North Korea and the Chinese Regime’s ‘Deep State’

North Korea and the 
Chinese Regime’s ‘Deep State’
Communist factional infighting influenced Beijing's stance on nuclear threat
For years, leaders affiliated with former Communist Party boss Jiang Zemin had a stake in maintaining North Korea’s nuclear threat as a distraction from their own human rights abuses, as well as to tie the hands of their political rivals, according to an expert in Chinese affairs.Within China, entrenched political rivals of leader Xi Jinping share common ground with North Korea’s totalitarian Kim regime, and appear to have been leveraging the threat of nuclear weapons even at the expense of Chinese national security.
Today, Pyongyang’s nuclear brinksmanship has made headlines, and stirred U.S. and Chinese leaders into a surprising degree of collaboration when Xi and Trump met in Florida to discuss the crisis.

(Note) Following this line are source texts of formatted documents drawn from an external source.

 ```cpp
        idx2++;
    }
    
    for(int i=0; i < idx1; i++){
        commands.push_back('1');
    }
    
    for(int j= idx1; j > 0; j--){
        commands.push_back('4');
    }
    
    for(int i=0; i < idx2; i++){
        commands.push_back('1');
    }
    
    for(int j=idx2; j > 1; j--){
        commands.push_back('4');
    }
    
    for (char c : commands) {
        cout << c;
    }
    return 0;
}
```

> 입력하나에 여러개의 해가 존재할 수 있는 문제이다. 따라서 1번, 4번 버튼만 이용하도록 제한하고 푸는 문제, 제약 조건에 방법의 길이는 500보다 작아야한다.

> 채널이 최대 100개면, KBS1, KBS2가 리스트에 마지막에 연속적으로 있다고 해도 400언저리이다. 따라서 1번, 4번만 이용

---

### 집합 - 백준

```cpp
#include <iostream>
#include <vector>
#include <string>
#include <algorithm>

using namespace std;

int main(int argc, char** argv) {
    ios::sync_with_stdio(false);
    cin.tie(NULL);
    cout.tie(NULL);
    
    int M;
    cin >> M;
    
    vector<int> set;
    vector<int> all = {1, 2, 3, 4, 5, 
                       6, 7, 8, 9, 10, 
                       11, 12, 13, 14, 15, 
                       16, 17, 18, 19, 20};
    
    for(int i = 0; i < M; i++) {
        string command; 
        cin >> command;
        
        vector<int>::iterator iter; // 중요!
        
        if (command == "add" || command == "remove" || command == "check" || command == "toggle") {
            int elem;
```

But such discussions must take into account the previous ties between China and North Korea, fostered by former leader Jiang.
At 90, Jiang is more a symbol for corruption and human rights abuses than he is a participant in the nation’s contemporary governance.
But one generation away is a sprawling clique of Party cadres that are on the retreat as they resist attempts by the Xi administration to purge them from the influential positions Jiang and his allies provided them.
Photos from 2004 show Jiang and late North Korean dictator Kim Jong Il in fraternal embrace. Politicians associated with Jiang, including three of the seven members of the Politburo Standing Committee that directs the Chinese Communist Party (CCP), have had particularly close links with Pyongyang.
Standing committeemen Zhang Dejiang and Zhang Gaoli (no relation) studied in Pyongyang and have made several state visits to North Korea, hinting at their influence in Sino–North Korean cooperation. Zhang Dejiang heads the National People’s Congress and has the portfolio for Hong Kong affairs. He built his career across the border in northeastern China.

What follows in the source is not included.